Иоганну вовсе не улыбалось слушать храп дяди и его дурацкие, хотя и благожелательные советы, как сделать карьеру в Австралии.
– Спасибо, дядя Карл, но я знаю, что одному вам будет удобней. И если это не доставит лишних хлопот, я предпочел бы веранду. Мне еще никогда не приходилось спать под открытым небом.
– Отлично! – сказала Лиз. – В таком случае помогите мне раздвинуть диван на южной веранде. Эту сторону солнце освещает с раннего утра, оно выжжет вам глаза, прежде чем вы успеете понять, что происходит.
Иоганн скрепя сердце пошел за ней. Слава богу, ему хоть что-то понравилось в Лиз: очевидно, она не принадлежит к числу тех девиц, которые воображают, будто вы будете спать с ними, как только очутитесь рядом с кроватью. Они ему надоели и на пароходе.
– Возьмите с собой фрукты! – крикнула ему вдогонку Элис. – На случай, если рано проснетесь. А захочется пить, заварите себе чай или кофе. У нас здесь царство свободы.
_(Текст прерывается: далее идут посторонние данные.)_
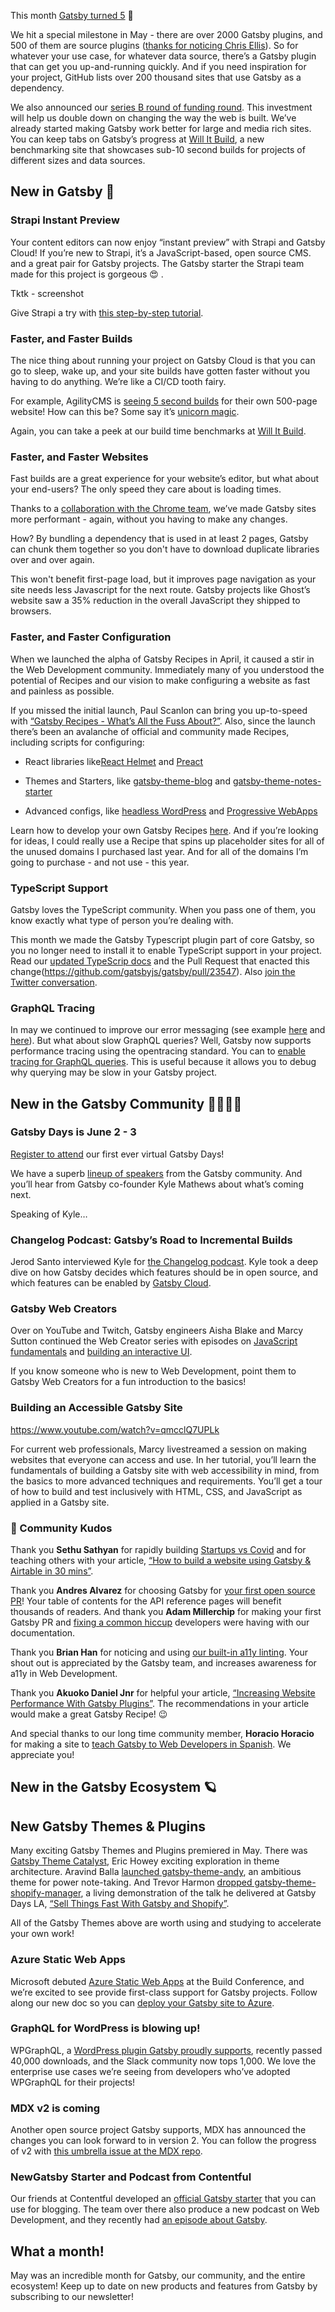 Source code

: This month [Gatsby turned 5](/blog/2020-05-22-happy-fifth-bday-gatsby/) 🎉

We hit a special milestone in May - there are over 2000 Gatsby plugins, and 500 of them are source plugins ([thanks for noticing Chris Ellis](https://github.com/gatsbyjs/gatsby/pull/23558)). So for whatever your use case, for whatever data source, there’s a Gatsby plugin that can get you up-and-running quickly. And if you need inspiration for your project, GitHub lists over 200 thousand sites that use Gatsby as a dependency.

We also announced our [series B round of funding round](/blog/2020-05-27-announcing-series-b-funding/). This investment will help us double down on changing the way the web is built. We’ve already started making Gatsby work better for large and media rich sites. You can keep tabs on Gatsby’s progress at [Will It Build](https://willit.build), a new benchmarking site that showcases sub-10 second builds for projects of different sizes and data sources.

## New in Gatsby 🚀

### Strapi Instant Preview

Your content editors can now enjoy “instant preview” with Strapi and Gatsby Cloud! If you’re new to Strapi, it’s a JavaScript-based, open source CMS. and a great pair for Gatsby projects. The Gatsby starter the Strapi team made for this project is gorgeous 😍 .

Tktk - screenshot

Give Strapi a try with [this step-by-step tutorial](<(/blog/2020-05-12-strapi-instant-content-preview-plugin/)>).

### Faster, and Faster Builds

The nice thing about running your project on Gatsby Cloud is that you can go to sleep, wake up, and your site builds have gotten faster without you having to do anything. We’re like a CI/CD tooth fairy.

For example, AgilityCMS is [seeing 5 second builds](https://twitter.com/AgilityCMS/status/1257711270532452354) for their own 500-page website! How can this be? Some say it’s [unicorn magic](https://twitter.com/3cordguy/status/1257079916434251780).

Again, you can take a peek at our build time benchmarks at [Will It Build](https://willit.build).

### Faster, and Faster Websites

Fast builds are a great experience for your website’s editor, but what about your end-users? The only speed they care about is loading times.

Thanks to a [collaboration with the Chrome team](https://web.dev/granular-chunking-nextjs/), we’ve made Gatsby sites more performant - again, without you having to make any changes.

How? By bundling a dependency that is used in at least 2 pages, Gatsby can chunk them together so you don't have to download duplicate libraries over and over again.

This won't benefit first-page load, but it improves page navigation as your site needs less Javascript for the next route. Gatsby projects like Ghost’s website saw a 35% reduction in the overall JavaScript they shipped to browsers.

### Faster, and Faster Configuration

When we launched the alpha of Gatsby Recipes in April, it caused a stir in the Web Development community. Immediately many of you understood the potential of Recipes and our vision to make configuring a website as fast and painless as possible.

If you missed the initial launch, Paul Scanlon can bring you up-to-speed with [“Gatsby Recipes - What’s All the Fuss About?”](/blog/2020-05-21-gatsby-recipes/). Also, since the launch there’s been an avalanche of official and community made Recipes, including scripts for configuring:

- React libraries like[React Helmet](https://raw.githubusercontent.com/gatsbyjs/gatsby/master/packages/gatsby-recipes/recipes/gatsby-plugin-react-helmet.mdx) and [Preact](https://raw.githubusercontent.com/gatsbyjs/gatsby/master/packages/gatsby-recipes/recipes/preact.mdx)

- Themes and Starters, like [gatsby-theme-blog](https://raw.githubusercontent.com/gatsbyjs/gatsby/master/packages/gatsby-recipes/recipes/gatsby-theme-blog.mdx) and [gatsby-theme-notes-starter](https://raw.githubusercontent.com/gatsbyjs/gatsby/master/packages/gatsby-recipes/recipes/gatsby-theme-notes.mdx)

- Advanced configs, like [headless WordPress](https://raw.githubusercontent.com/gatsbyjs/gatsby/master/packages/gatsby-recipes/recipes/wordpress.mdx) and [Progressive WebApps](https://raw.githubusercontent.com/gatsbyjs/gatsby/master/packages/gatsby-recipes/recipes/pwa.mdx)

Learn how to develop your own Gatsby Recipes [here](https://github.com/gatsbyjs/gatsby/tree/master/packages/gatsby-recipes). And if you’re looking for ideas, I could really use a Recipe that spins up placeholder sites for all of the unused domains I purchased last year. And for all of the domains I’m going to purchase - and not use - this year.

### TypeScript Support

Gatsby loves the TypeScript community. When you pass one of them, you know exactly what type of person you’re dealing with.

This month we made the Gatsby Typescript plugin part of core Gatsby, so you no longer need to install it to enable TypeScript support in your project. Read our [updated TypeScrip docs](/docs/typescript/) and the Pull Request that enacted this change(https://github.com/gatsbyjs/gatsby/pull/23547). Also [join the Twitter conversation](https://twitter.com/gatsbyjs/status/1258427651066400768).

### GraphQL Tracing

In may we continued to improve our error messaging (see example [here](https://github.com/gatsbyjs/gatsby/pull/24186) and [here](https://github.com/gatsbyjs/gatsby/pull/23741)). But what about slow GraphQL queries? Well, Gatsby now supports performance tracing using the opentracing standard. You can to [enable tracing for GraphQL queries](/docs/performance-tracing/). This is useful because it allows you to debug why querying may be slow in your Gatsby project.

## New in the Gatsby Community 👩‍🚀👨‍🚀

### Gatsby Days is June 2 - 3

[Register to attend](https://www.gatsbyjs.com/resources/gatsby-days/) our first ever virtual Gatsby Days!

We have a superb [lineup of speakers](/blog/2020-05-13-virtual-gatsby-day-speakers/) from the Gatsby community. And you’ll hear from Gatsby co-founder Kyle Mathews about what’s coming next.

Speaking of Kyle…

### Changelog Podcast: Gatsby’s Road to Incremental Builds

Jerod Santo interviewed Kyle for [the Changelog podcast](https://changelog.com/podcast/393). Kyle took a deep dive on how Gatsby decides which features should be in open source, and which features can be enabled by [Gatsby Cloud](https://gatsbyjs.com).

### Gatsby Web Creators

Over on YouTube and Twitch, Gatsby engineers Aisha Blake and Marcy Sutton continued the Web Creator series with episodes on [JavaScript fundamentals](https://www.youtube.com/watch?v=3jrzv7l9vsI) and [building an interactive UI](https://www.youtube.com/watch?v=jiilkXCDNPs).

If you know someone who is new to Web Development, point them to Gatsby Web Creators for a fun introduction to the basics!

### Building an Accessible Gatsby Site

https://www.youtube.com/watch?v=qmcclQ7UPLk

For current web professionals, Marcy livestreamed a session on making websites that everyone can access and use. In her tutorial, you’ll learn the fundamentals of building a Gatsby site with web accessibility in mind, from the basics to more advanced techniques and requirements. You’ll get a tour of how to build and test inclusively with HTML, CSS, and JavaScript as applied in a Gatsby site.

### 🌮 Community Kudos

Thank you **Sethu Sathyan** for rapidly building [Startups vs Covid](https://www.startupsvscovid.com/) and for teaching others with your article, [“How to build a website using Gatsby & Airtable in 30 mins”](https://dev.to/sethu/how-to-build-a-website-using-gatsby-airtable-in-30-mins-42gm).

Thank you **Andres Alvarez** for choosing Gatsby for [your first open source PR](https://github.com/gatsbyjs/gatsby/pull/23537)! Your table of contents for the API reference pages will benefit thousands of readers. And thank you **Adam Millerchip** for making your first Gatsby PR and [fixing a common hiccup](https://github.com/gatsbyjs/gatsby/pull/23775) developers were having with our documentation.

Thank you **Brian Han** for noticing and using [our built-in a11y linting](https://twitter.com/_brianhan/status/1262416611316727813). Your shout out is appreciated by the Gatsby team, and increases awareness for a11y in Web Development.

Thank you **Akuoko Daniel Jnr** for helpful your article, [“Increasing Website Performance With Gatsby Plugins”](https://bejamas.io/blog/gatsby-plugins/). The recommendations in your article would make a great Gatsby Recipe! 😉

And special thanks to our long time community member, **Horacio Horacio** for making a site to [teach Gatsby to Web Developers in Spanish](https://aprendegatsby.com/). We appreciate you!

## New in the Gatsby Ecosystem 🪐

## New Gatsby Themes & Plugins

Many exciting Gatsby Themes and Plugins premiered in May. There was [Gatsby Theme Catalyst](https://www.gatsbyjs.org/blog/2020-05-14-introducing-gatsby-theme-catalyst/), Eric Howey exciting exploration in theme architecture. Aravind Balla [launched gatsby-theme-andy](https://twitter.com/aravindballa/status/1260878161920716804), an ambitious theme for power note-taking. And Trevor Harmon [dropped gatsby-theme-shopify-manager](https://thetrevorharmon.com/blog/introducing-gatsby-theme-shopify-manager), a living demonstration of the talk he delivered at Gatsby Days LA, [“Sell Things Fast With Gatsby and Shopify”](https://www.youtube.com/watch?v=tUtuGAFOjYI).

All of the Gatsby Themes above are worth using and studying to accelerate your own work!

### Azure Static Web Apps

Microsoft debuted [Azure Static Web Apps](https://azure.microsoft.com/en-us/services/app-service/static/) at the Build Conference, and we’re excited to see provide first-class support for Gatsby projects. Follow along our new doc so you can [deploy your Gatsby site to Azure](https://www.gatsbyjs.org/docs/deploying-to-azure/).

### GraphQL for WordPress is blowing up!

WPGraphQL, a [WordPress plugin Gatsby proudly supports](/docs/glossary/wpgraphql/), recently passed 40,000 downloads, and the Slack community now tops 1,000. We love the enterprise use cases we’re seeing from developers who’ve adopted WPGraphQL for their projects!

### MDX v2 is coming

Another open source project Gatsby supports, MDX has announced the changes you can look forward to in version 2. You can follow the progress of v2 with [this umbrella issue at the MDX repo](https://github.com/mdx-js/mdx/issues/1041).

### NewGatsby Starter and Podcast from Contentful

Our friends at Contentful developed an [official Gatsby starter](https://github.com/contentful/starter-gatsby-blog) that you can use for blogging. The team over there also produce a new podcast on Web Development, and they recently had [an episode about Gatsby](https://anchor.fm/contentful-creators/episodes/E4--A-Conversation-about-Gatsby-and-Static-Site-Generators--Nikan-Shahidi-ed9mnc).

## What a month!

May was an incredible month for Gatsby, our community, and the entire ecosystem! Keep up to date on new products and features from Gatsby by subscribing to our newsletter!
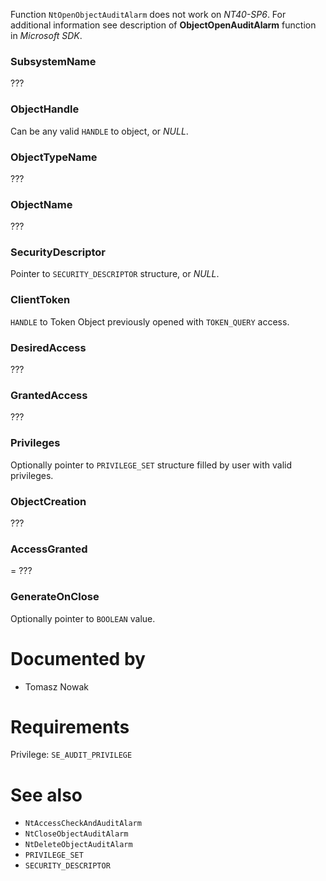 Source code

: Function `NtOpenObjectAuditAlarm` does not work on *NT40-SP6*. For additional information see description of **ObjectOpenAuditAlarm** function in *Microsoft SDK*.

### SubsystemName

???

### ObjectHandle

Can be any valid `HANDLE` to object, or *NULL*.

### ObjectTypeName

???

### ObjectName

???

### SecurityDescriptor

Pointer to `SECURITY_DESCRIPTOR` structure, or *NULL*.

### ClientToken

`HANDLE` to Token Object previously opened with `TOKEN_QUERY` access.

### DesiredAccess

???

### GrantedAccess

???

### Privileges

Optionally pointer to `PRIVILEGE_SET` structure filled by user with valid privileges.

### ObjectCreation

???

### AccessGranted

= ???

### GenerateOnClose

Optionally pointer to `BOOLEAN` value.

# Documented by

* Tomasz Nowak

# Requirements

Privilege: `SE_AUDIT_PRIVILEGE`

# See also

* `NtAccessCheckAndAuditAlarm`
* `NtCloseObjectAuditAlarm`
* `NtDeleteObjectAuditAlarm`
* `PRIVILEGE_SET`
* `SECURITY_DESCRIPTOR`
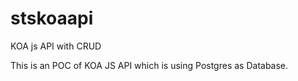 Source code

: # stskoaapi
KOA js API with CRUD

This is an POC of KOA JS API  which is using Postgres as Database.


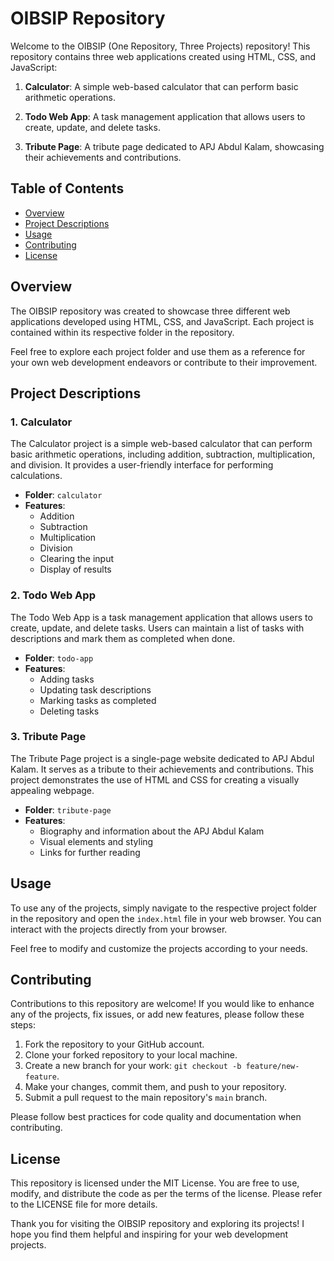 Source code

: # OIBSIP Repository


Welcome to the OIBSIP (One Repository, Three Projects) repository! This repository contains three web applications created using HTML, CSS, and JavaScript:

1. **Calculator**: A simple web-based calculator that can perform basic arithmetic operations.

2. **Todo Web App**: A task management application that allows users to create, update, and delete tasks.

3. **Tribute Page**: A tribute page dedicated to APJ Abdul Kalam, showcasing their achievements and contributions.

## Table of Contents

- [Overview](#overview)
- [Project Descriptions](#project-descriptions)
- [Usage](#usage)
- [Contributing](#contributing)
- [License](#license)

## Overview

The OIBSIP repository was created to showcase three different web applications developed using HTML, CSS, and JavaScript. Each project is contained within its respective folder in the repository.

Feel free to explore each project folder and use them as a reference for your own web development endeavors or contribute to their improvement.

## Project Descriptions

### 1. Calculator

The Calculator project is a simple web-based calculator that can perform basic arithmetic operations, including addition, subtraction, multiplication, and division. It provides a user-friendly interface for performing calculations.

- **Folder**: `calculator`
- **Features**:
  - Addition
  - Subtraction
  - Multiplication
  - Division
  - Clearing the input
  - Display of results

### 2. Todo Web App

The Todo Web App is a task management application that allows users to create, update, and delete tasks. Users can maintain a list of tasks with descriptions and mark them as completed when done.

- **Folder**: `todo-app`
- **Features**:
  - Adding tasks
  - Updating task descriptions
  - Marking tasks as completed
  - Deleting tasks

    
### 3. Tribute Page

The Tribute Page project is a single-page website dedicated to APJ Abdul Kalam. It serves as a tribute to their achievements and contributions. This project demonstrates the use of HTML and CSS for creating a visually appealing webpage.

- **Folder**: `tribute-page`
- **Features**:
  - Biography and information about the APJ Abdul Kalam
  - Visual elements and styling
  - Links for further reading

## Usage

To use any of the projects, simply navigate to the respective project folder in the repository and open the `index.html` file in your web browser. You can interact with the projects directly from your browser.

Feel free to modify and customize the projects according to your needs.

## Contributing

Contributions to this repository are welcome! If you would like to enhance any of the projects, fix issues, or add new features, please follow these steps:

1. Fork the repository to your GitHub account.
2. Clone your forked repository to your local machine.
3. Create a new branch for your work: `git checkout -b feature/new-feature`.
4. Make your changes, commit them, and push to your repository.
5. Submit a pull request to the main repository's `main` branch.

Please follow best practices for code quality and documentation when contributing.

## License

This repository is licensed under the MIT License. You are free to use, modify, and distribute the code as per the terms of the license. Please refer to the LICENSE file for more details.

Thank you for visiting the OIBSIP repository and exploring its projects! I hope you find them helpful and inspiring for your web development projects.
«Ничего себе, царство свободы», – подумал Иоганн, вновь разозлившись, когда Лиз сунула ему в руки постельные принадлежности, проговорив:
– Возьмите москитную сетку, иначе эти твари заживо вас сожрут или утащат и бросят в залив.
Иоганн прислушался к голосу птицы, которая кричала в темноте тоскливым гекзаметром.
– Мо-поук, – объяснила Лиз.
Ему захотелось, чтобы она поскорее ушла.
Глава семнадцатая
Подоткнув под матрац москитную сетку, Иоганн долгое время лежал без сна, глядя на звезды. Где-то над его головой все та же птица монотонно повторяла свой зов. В лицо повеяла теплым ветерком, который принес с собой аромат какого-то цветка, настолько пряный, что у Иоганна закружилась голова.